唇に残ったエディアールのヴァニラが、吐息を更に甘くした。
「や…ん…っ」
背中を這う舌はいつもより貪欲で、体が蝋のように熔かされてしまうのではないかとさえ思う程だった。
「お…前、十字架なぞ、ぶら下げたまま、ん…っ」
「こんなもの…何の強制力も持ちませんよ」
「いいから、脱…げ…ッ」
「おやおや、寮監と生徒のいけない関係を演じたかったのですが…」
眼鏡を外し、髪を下ろす仕草に、不本意ながらどきりとさせられる。見慣れた姿に戻った執事の、赤い瞳の眩しさ。
「ミネルヴァの梟は黄昏に飛ぶ、紺碧の梟は夜に狩りをする…そういえばこの学校の寮にはどれも、肉食獣の名前がついていますね」
「…、お前にも、だ…『セバスチャン』…」
「ふ、…そうでした」
言われて、19世紀中頃まで続いていた英国の悪徳たる動物虐待の遊戯を思い出す。熊虐め、ドッグアンドダック―…有角の牛でさえけしかけられた犬達の牙の前にはひとたまりもなかった。

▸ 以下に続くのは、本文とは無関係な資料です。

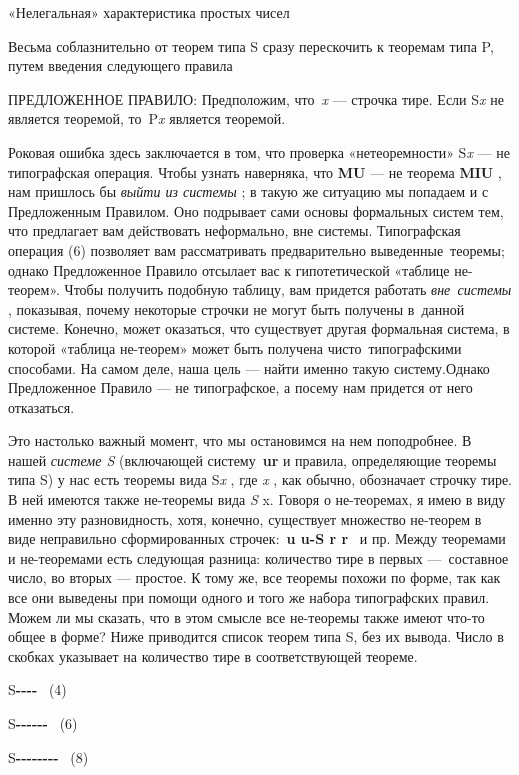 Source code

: «Нелегальная» характеристика простых чисел

Весьма соблазнительно от теорем типа S сразу перескочить к теоремам типа P, путем введения следующего правила

ПРЕДЛОЖЕННОЕ ПРАВИЛО: Предположим, что~\emph{x} --- строчка тире. Если S\emph{x} не является теоремой, то~P\emph{x} является теоремой.

Роковая ошибка здесь заключается в том, что проверка «нетеоремности» S\emph{x} --- не типографская операция. Чтобы узнать наверняка, что \textbf{MU} --- не теорема \textbf{MIU} , нам пришлось бы \emph{выйти из системы} ; в такую же ситуацию мы попадаем и с Предложенным Правилом. Оно подрывает сами основы формальных систем тем, что предлагает вам действовать неформально, вне системы. Типографская операция (6) позволяет вам рассматривать предварительно выведенные~теоремы; однако Предложенное Правило отсылает вас к гипотетической «таблице не-теорем». Чтобы получить подобную таблицу, вам придется работать \emph{вне~системы} , показывая, почему некоторые строчки не могут быть получены в~данной системе. Конечно, может оказаться, что существует другая формальная система, в которой «таблица не-теорем» может быть получена чисто~типографскими способами. На самом деле, наша цель --- найти именно такую систему.Однако Предложенное Правило --- не типографское, а посему нам придется от него отказаться.

Это настолько важный момент, что мы остановимся на нем поподробнее. В нашей \emph{системе S} (включающей систему~\textbf{ur} и правила, определяющие теоремы типа S) у нас есть теоремы вида S\emph{x} , где \emph{x} , как обычно, обозначает строчку тире. В ней имеются также не-теоремы вида \emph{S} x. Говоря о не-теоремах, я имею в виду именно эту разновидность, хотя, конечно, существует множество не-теорем в виде неправильно сформированных строчек:~\textbf{u u-S r r} ~и пр. Между теоремами и не-теоремами есть следующая разница: количество тире в первых ---~составное число, во вторых --- простое. К тому же, все теоремы похожи по форме, так как все они выведены при помощи одного и того же набора типографских правил. Можем ли мы сказать, что в этом смысле все не-теоремы также имеют что-то общее в форме? Ниже приводится список теорем типа S, без их вывода. Число в скобках указывает на количество тире в соответствующей теореме.

S\textbf{-\/-\/-\/-} ~(4)

S\textbf{-\/-\/-\/-\/-\/-} ~(6)

S\textbf{-\/-\/-\/-\/-\/-\/-\/-} ~(8)

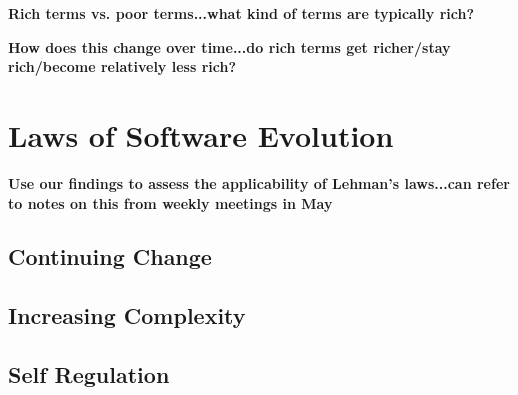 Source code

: \textbf{Rich terms vs. poor terms...what kind of terms are typically rich?}

\textbf{How does this change over time...do rich terms get richer/stay rich/become relatively less rich?}


% 
% 

% 
% 

\section{Laws of Software Evolution} %
\label{sec:laws_of_software_evolution}

\textbf{Use our findings to assess the applicability of Lehman's laws...can refer to notes on this from weekly meetings in May}

\subsection{Continuing Change} %
\label{sub:continuing_change}


\subsection{Increasing Complexity} %
\label{sub:increasing_complexity}


\subsection{Self Regulation} %
\label{sub:self_regulation}

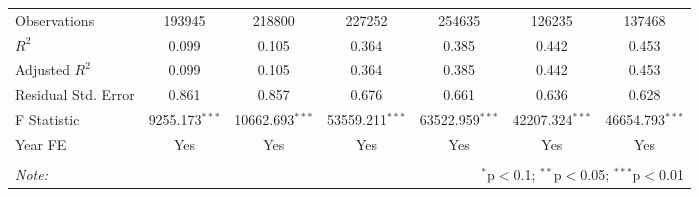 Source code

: \begin{tabular}{@{\extracolsep{5pt}}lcccccc}
    Observations        & 193945                                                               & 218800            & 227252            & 254635            & 126235            & 137468            \\
    $R^2$               & 0.099                                                                & 0.105             & 0.364             & 0.385             & 0.442             & 0.453             \\
    Adjusted $R^2$      & 0.099                                                                & 0.105             & 0.364             & 0.385             & 0.442             & 0.453             \\
    Residual Std. Error & 0.861                                                                & 0.857             & 0.676             & 0.661             & 0.636             & 0.628             \\
    F Statistic         & 9255.173$^{***}$                                                     & 10662.693$^{***}$ & 53559.211$^{***}$ & 63522.959$^{***}$ & 42207.324$^{***}$ & 46654.793$^{***}$ \\
    Year FE             & Yes                                                                  & Yes               & Yes               & Yes               & Yes               & Yes               \\
    \hline
    \hline                                                                                                                                                                                         \\[-1.8ex]
    \textit{Note:}      & \multicolumn{6}{r}{$^{*}$p$<$0.1; $^{**}$p$<$0.05; $^{***}$p$<$0.01}                                                                                                     \\
\end{tabular}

「獅子だろうが狼だろうが…どんな獣からも、貴方をお守り致しますよ」
「も…っ、そ…んな…どっちが、狼だ、か…!」
喘ぎの中でセバスチャン、と名前を形にする。仰向けになり、手なずけるように、慈しむように白い頬を撫でる。
その手を取って引き寄せ、セバスチャンは自分の身体の上で、シエルの中を貫いた。
「…帰る」
「…泊まらないのですか?」
「…この部屋から、朝帰りというわけにもいかないだろう」
「お送り致しますよ」
「いいから…お前は『それらしく』していろ」
「わかりました…坊ちゃんも。嗚呼、念のためにこの部屋の合い鍵をお渡ししましょう」
懐中時計の針は既に、0時を回っていた。
失くなった青い日記がいつの間にか寮監室に戻されていたのは、その日の夕方である。
『1889年X月X日
執事は未だ、調教の余地有。
1889年X月X日
at N.』
今日の日付の下に書かれた、Nの文字に手を触れ、首を傾げる。
Nは何の略だったろうか?
「嗚呼…」
一つの単語が眼前に浮かび、口元を綻ばせる。
梟が狩りをする夜は、忍びやかに始まろうとしていた。